Inter-Rational explores the intersectionality of modern life through the lens of an international student at a time where culture, race, and class seem to play a large role in the definition of one’s character and future. Beyond this, Roxanne Branford tackles issues of isolation, loneliness, and anxiety that stem from the pressures of being a student in a new environment.
She narrates and performs the piece with stunning composure juxtaposed with expressive narration. The resulting piece represents the conflict that international students face when struggling with these issues internally, while continuing to perform in school and work normally. As an international student herself, Branford offers a unique and powerful window into the struggles of international students and opens the door for larger discussions about race and class in America.
Who Are You Now? is a video animation that deals with personalities. In this work, Emily Fariello explores how people choose different personas in different societal scenarios on a daily basis. Through her work, she wants to highlight that it is human nature to present oneself this way. Fariello expresses her ideas through hand-drawn scenes that are based off of real-life situations, but transforms those scenes in to a video game.
By adding elements of a game interface, Fariello effectively shows that personalities are options. The main character, a faceless girl, moves from scene to scene and decides who she thinks she should be at key moments. Her personality options drive how the scenes unfold.

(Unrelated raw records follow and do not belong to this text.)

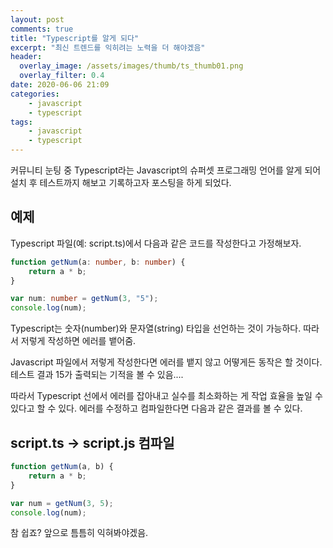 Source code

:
 ```yaml
---
layout: post
comments: true
title: "Typescript를 알게 되다"
excerpt: "최신 트렌드를 익히려는 노력을 더 해야겠음"
header:
  overlay_image: /assets/images/thumb/ts_thumb01.png
  overlay_filter: 0.4
date: 2020-06-06 21:09
categories:
    - javascript
    - typescript
tags:
    - javascript
    - typescript
---
```

커뮤니티 눈팅 중 Typescript라는 Javascript의 슈퍼셋 프로그래밍 언어를 알게 되어 설치 후 테스트까지 해보고 기록하고자 포스팅을 하게 되었다.

## 예제

Typescript 파일(예: script.ts)에서 다음과 같은 코드를 작성한다고 가정해보자.

```typescript
function getNum(a: number, b: number) {
    return a * b;
}

var num: number = getNum(3, "5");
console.log(num);
```
Typescript는 숫자(number)와 문자열(string) 타입을 선언하는 것이 가능하다. 따라서 저렇게 작성하면 에러를 뱉어줌.

Javascript 파일에서 저렇게 작성한다면 에러를 뱉지 않고 어떻게든 동작은 할 것이다. 테스트 결과 15가 출력되는 기적을 볼 수 있음....

따라서 Typescript 선에서 에러를 잡아내고 실수를 최소화하는 게 작업 효율을 높일 수 있다고 할 수 있다. 에러를 수정하고 컴파일한다면 다음과 같은 결과를 볼 수 있다.

## script.ts -> script.js 컴파일

```javascript
function getNum(a, b) {
    return a * b;
}

var num = getNum(3, 5);
console.log(num);
```

참 쉽죠? 앞으로 틈틈히 익혀봐야겠음. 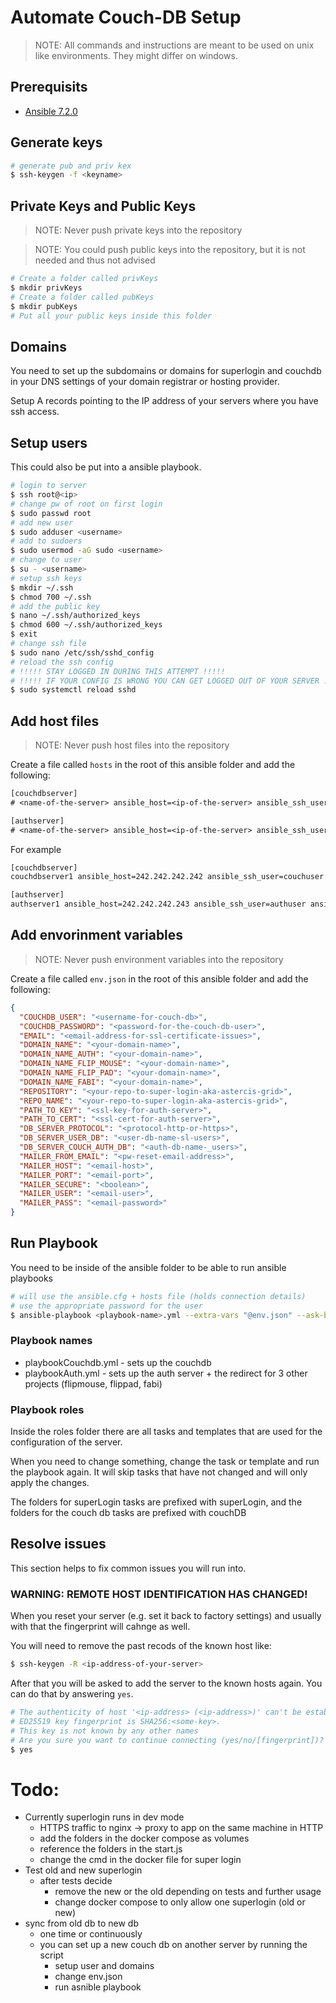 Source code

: # Automate Couch-DB Setup

> NOTE: All commands and instructions are meant to be used on unix like environments. They might differ on windows.

## Prerequisits

* [Ansible 7.2.0](https://docs.ansible.com/ansible/latest/installation_guide/intro_installation.html)

## Generate keys

```sh
# generate pub and priv kex
$ ssh-keygen -f <keyname>
```

## Private Keys and Public Keys

> NOTE: Never push private keys into the repository

> NOTE: You could push public keys into the repository, but it is not needed and thus not advised

```sh
# Create a folder called privKeys
$ mkdir privKeys
# Create a folder called pubKeys
$ mkdir pubKeys
# Put all your public keys inside this folder
```

## Domains

You need to set up the subdomains or domains for superlogin and couchdb in your DNS settings of your domain registrar or hosting provider.

Setup A records pointing to the IP address of your servers where you have ssh access.

## Setup users

This could also be put into a ansible playbook.

```sh
# login to server
$ ssh root@<ip>
# change pw of root on first login
$ sudo passwd root
# add new user
$ sudo adduser <username>
# add to sudoers
$ sudo usermod -aG sudo <username>
# change to user
$ su - <username>
# setup ssh keys
$ mkdir ~/.ssh
$ chmod 700 ~/.ssh
# add the public key
$ nano ~/.ssh/authorized_keys
$ chmod 600 ~/.ssh/authorized_keys
$ exit
# change ssh file
$ sudo nano /etc/ssh/sshd_config
# reload the ssh config
# !!!!! STAY LOGGED IN DURING THIS ATTEMPT !!!!!
# !!!!! IF YOUR CONFIG IS WRONG YOU CAN GET LOGGED OUT OF YOUR SERVER !!!!!
$ sudo systemctl reload sshd
```

## Add host files

> NOTE: Never push host files into the repository

Create a file called `hosts` in the root of this ansible folder and add the following:

```txt
[couchdbserver]
# <name-of-the-server> ansible_host=<ip-of-the-server> ansible_ssh_user=<username> ansible_ssh_private_key_file=<path/to/priv/key/file>

[authserver]
# <name-of-the-server> ansible_host=<ip-of-the-server> ansible_ssh_user=<username> ansible_ssh_private_key_file=<path/to/priv/key/file>
```

For example

```txt
[couchdbserver]
couchdbserver1 ansible_host=242.242.242.242 ansible_ssh_user=couchuser ansible_ssh_private_key_file=./privKeys/couchdb

[authserver]
authserver1 ansible_host=242.242.242.243 ansible_ssh_user=authuser ansible_ssh_private_key_file=./privKeys/auth
```

## Add envorinment variables

> NOTE: Never push environment variables into the repository

Create a file called `env.json` in the root of this ansible folder and add the following:

```json
{
  "COUCHDB_USER": "<username-for-couch-db>",
  "COUCHDB_PASSWORD": "<password-for-the-couch-db-user>",
  "EMAIL": "<email-address-for-ssl-certificate-issues>",
  "DOMAIN_NAME": "<your-domain-name>",
  "DOMAIN_NAME_AUTH": "<your-domain-name>",
  "DOMAIN_NAME_FLIP_MOUSE": "<your-domain-name>",
  "DOMAIN_NAME_FLIP_PAD": "<your-domain-name>",
  "DOMAIN_NAME_FABI": "<your-domain-name>",
  "REPOSITORY": "<your-repo-to-super-login-aka-astercis-grid>",
  "REPO_NAME": "<your-repo-to-super-login-aka-astercis-grid>",
  "PATH_TO_KEY": "<ssl-key-for-auth-server>",
  "PATH_TO_CERT": "<ssl-cert-for-auth-server>",
  "DB_SERVER_PROTOCOL": "<protocol-http-or-https>",
  "DB_SERVER_USER_DB": "<user-db-name-sl-users>",
  "DB_SERVER_COUCH_AUTH_DB": "<auth-db-name-_users>",
  "MAILER_FROM_EMAIL": "<pw-reset-email-address>",
  "MAILER_HOST": "<email-host>",
  "MAILER_PORT": "<email-port>",
  "MAILER_SECURE": "<boolean>",
  "MAILER_USER": "<email-user>",
  "MAILER_PASS": "<email-password>"
}
```
## Run Playbook

You need to be inside of the ansible folder to be able to run ansible playbooks

```sh
# will use the ansible.cfg + hosts file (holds connection details)
# use the appropriate password for the user
$ ansible-playbook <playbook-name>.yml --extra-vars "@env.json" --ask-become-pass
```

### Playbook names

* playbookCouchdb.yml - sets up the couchdb
* playbookAuth.yml - sets up the auth server + the redirect for 3 other projects (flipmouse, flippad, fabi)

### Playbook roles

Inside the roles folder there are all tasks and templates that are used for the configuration of the server.

When you need to change something, change the task or template and run the playbook again. It will skip tasks that have not changed and will only apply the changes.

The folders for superLogin tasks are prefixed with superLogin, and the folders for the couch db tasks are prefixed with couchDB

## Resolve issues

This section helps to fix common issues you will run into.

### WARNING: REMOTE HOST IDENTIFICATION HAS CHANGED!

When you reset your server (e.g. set it back to factory settings) and usually with that the fingerprint will cahnge as well.

You will need to remove the past recods of the known host like:

```sh
$ ssh-keygen -R <ip-address-of-your-server>
```

After that you will be asked to add the server to the known hosts again. You can do that by answering `yes`.

```sh
# The authenticity of host '<ip-address> (<ip-address>)' can't be established.
# ED25519 key fingerprint is SHA256:<some-key>.
# This key is not known by any other names
# Are you sure you want to continue connecting (yes/no/[fingerprint])?
$ yes
```

# Todo:

* Currently superlogin runs in dev mode
  * HTTPS traffic to nginx -> proxy to app on the same machine in HTTP
  * add the folders in the docker compose as volumes
  * reference the folders in the start.js
  * change the cmd in the docker file for super login
* Test old and new superlogin
  * after tests decide
    * remove the new or the old depending on tests and further usage
    * change docker compose to only allow one superlogin (old or new)
* sync from old db to new db
  * one time or continuously
  * you can set up a new couch db on another server by running the script
    * setup user and domains
    * change env.json
    * run asnible playbook
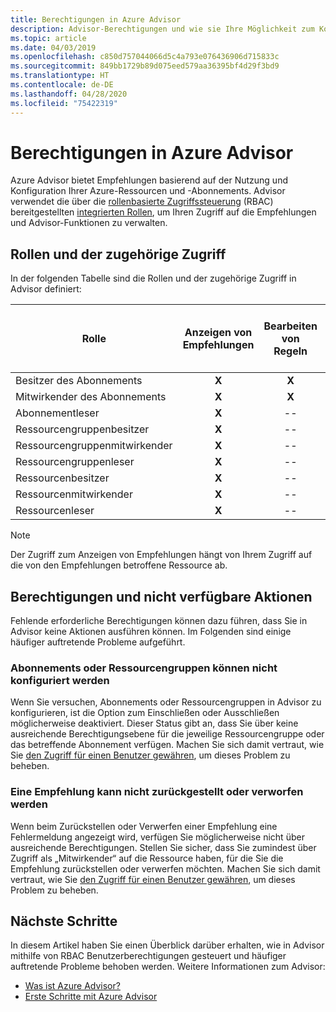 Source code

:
 ```yaml
---
title: Berechtigungen in Azure Advisor
description: Advisor-Berechtigungen und wie sie Ihre Möglichkeit zum Konfigurieren von Abonnements oder zum Zurückstellen oder Verwerfen von Empfehlungen blockieren können.
ms.topic: article
ms.date: 04/03/2019
ms.openlocfilehash: c850d757044066d5c4a793e076436906d715833c
ms.sourcegitcommit: 849bb1729b89d075eed579aa36395bf4d29f3bd9
ms.translationtype: HT
ms.contentlocale: de-DE
ms.lasthandoff: 04/28/2020
ms.locfileid: "75422319"
---
```

# <a name="permissions-in-azure-advisor"></a>Berechtigungen in Azure Advisor

Azure Advisor bietet Empfehlungen basierend auf der Nutzung und Konfiguration Ihrer Azure-Ressourcen und -Abonnements. Advisor verwendet die über die [rollenbasierte Zugriffssteuerung](https://docs.microsoft.com/azure/role-based-access-control/overview) (RBAC) bereitgestellten [integrierten Rollen](https://docs.microsoft.com/azure/role-based-access-control/built-in-roles), um Ihren Zugriff auf die Empfehlungen und Advisor-Funktionen zu verwalten. 

## <a name="roles-and-their-access"></a>Rollen und der zugehörige Zugriff

In der folgenden Tabelle sind die Rollen und der zugehörige Zugriff in Advisor definiert:

| **Rolle** | **Anzeigen von Empfehlungen** | **Bearbeiten von Regeln** | **Bearbeiten der Abonnementkonfiguration** | **Bearbeiten der Ressourcengruppenkonfiguration**| **Verwerfen oder Zurückstellen von Empfehlungen**|
|---|:---:|:---:|:---:|:---:|:---:|
|Besitzer des Abonnements|**X**|**X**|**X**|**X**|**X**|
|Mitwirkender des Abonnements|**X**|**X**|**X**|**X**|**X**|
|Abonnementleser|**X**|--|--|--|--|
|Ressourcengruppenbesitzer|**X**|--|--|**X**|**X**|
|Ressourcengruppenmitwirkender|**X**|--|--|**X**|**X**|
|Ressourcengruppenleser|**X**|--|--|--|--|
|Ressourcenbesitzer|**X**|--|--|--|**X**|
|Ressourcenmitwirkender|**X**|--|--|--|**X**|
|Ressourcenleser|**X**|--|--|--|--|

> [!NOTE]
> Der Zugriff zum Anzeigen von Empfehlungen hängt von Ihrem Zugriff auf die von den Empfehlungen betroffene Ressource ab.

## <a name="permissions-and-unavailable-actions"></a>Berechtigungen und nicht verfügbare Aktionen

Fehlende erforderliche Berechtigungen können dazu führen, dass Sie in Advisor keine Aktionen ausführen können. Im Folgenden sind einige häufiger auftretende Probleme aufgeführt.

### <a name="unable-to-configure-subscriptions-or-resource-groups"></a>Abonnements oder Ressourcengruppen können nicht konfiguriert werden

Wenn Sie versuchen, Abonnements oder Ressourcengruppen in Advisor zu konfigurieren, ist die Option zum Einschließen oder Ausschließen möglicherweise deaktiviert. Dieser Status gibt an, dass Sie über keine ausreichende Berechtigungsebene für die jeweilige Ressourcengruppe oder das betreffende Abonnement verfügen. Machen Sie sich damit vertraut, wie Sie [den Zugriff für einen Benutzer gewähren](https://docs.microsoft.com/azure/role-based-access-control/quickstart-assign-role-user-portal), um dieses Problem zu beheben.

### <a name="unable-to-postpone-or-dismiss-a-recommendation"></a>Eine Empfehlung kann nicht zurückgestellt oder verworfen werden

Wenn beim Zurückstellen oder Verwerfen einer Empfehlung eine Fehlermeldung angezeigt wird, verfügen Sie möglicherweise nicht über ausreichende Berechtigungen. Stellen Sie sicher, dass Sie zumindest über Zugriff als „Mitwirkender“ auf die Ressource haben, für die Sie die Empfehlung zurückstellen oder verwerfen möchten. Machen Sie sich damit vertraut, wie Sie [den Zugriff für einen Benutzer gewähren](https://docs.microsoft.com/azure/role-based-access-control/quickstart-assign-role-user-portal), um dieses Problem zu beheben.

## <a name="next-steps"></a>Nächste Schritte

In diesem Artikel haben Sie einen Überblick darüber erhalten, wie in Advisor mithilfe von RBAC Benutzerberechtigungen gesteuert und häufiger auftretende Probleme behoben werden. Weitere Informationen zum Advisor:

- [Was ist Azure Advisor?](https://docs.microsoft.com/azure/advisor/advisor-overview)
- [Erste Schritte mit Azure Advisor](https://docs.microsoft.com/azure/advisor/advisor-get-started)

“Life can be boring and repetitive, until one does things they love, and that’s when it starts to turn into color.” In her video, Beyond the Emotions of the Beholder, Kate Follett expresses the different sentiments that she experiences when dealing with the monotonous, overwhelming, or joyful moments of her life in the city. Using a GoPro, Follett captures “through her eyes” different activities of her daily routines and eventful moments in her life to give her audience an immersive experience.
The artist uses black and white visuals to depict the dullness and lack of excitement of living a repetitive and bustling city life. Meanwhile, colorful visuals are used to highlight the remarkable moments that have more meaning and excitement while doing the things that one enjoys and loves.
That’s How I See Me is a film that about unsupportive friends, “those who only drill holes under your boat to get it leaking and discredit your ambitions and pretend to love you.” Roksolana Kotskovych explores this issue through the lens of humor, by employing the melodramatic acting of silent film. The main character, Mike is an ambitious guy who wants to be a DJ.
He struggles even though he has the skill, desire, and appearance because he has no support from his close friends. Those friends who he thought were real turned out to be unsupportive. Through this work, Kotskovych discusses what makes friendships genuine or not. By using humorous strategies, Kotskovych allows the audience to enjoy the film without emotional pressure.
Dark Vision is a suspenseful short film in which the artist, Irene Zhang, recreates nightmares she had in the past. As a young child, Zhang watched numerous horror movies. As an adult, this has caused her to have nightmares, losing sleep and often waking up trembling. Zhang wants to bring awareness of the psychological impact of watching horror movies for children when the films may not be age appropriate.
Dark Vision was recorded on iPhones, giving it a natural feel. The video has several twists and suspenseful moments intended to let viewers inside Zhang’s dreams.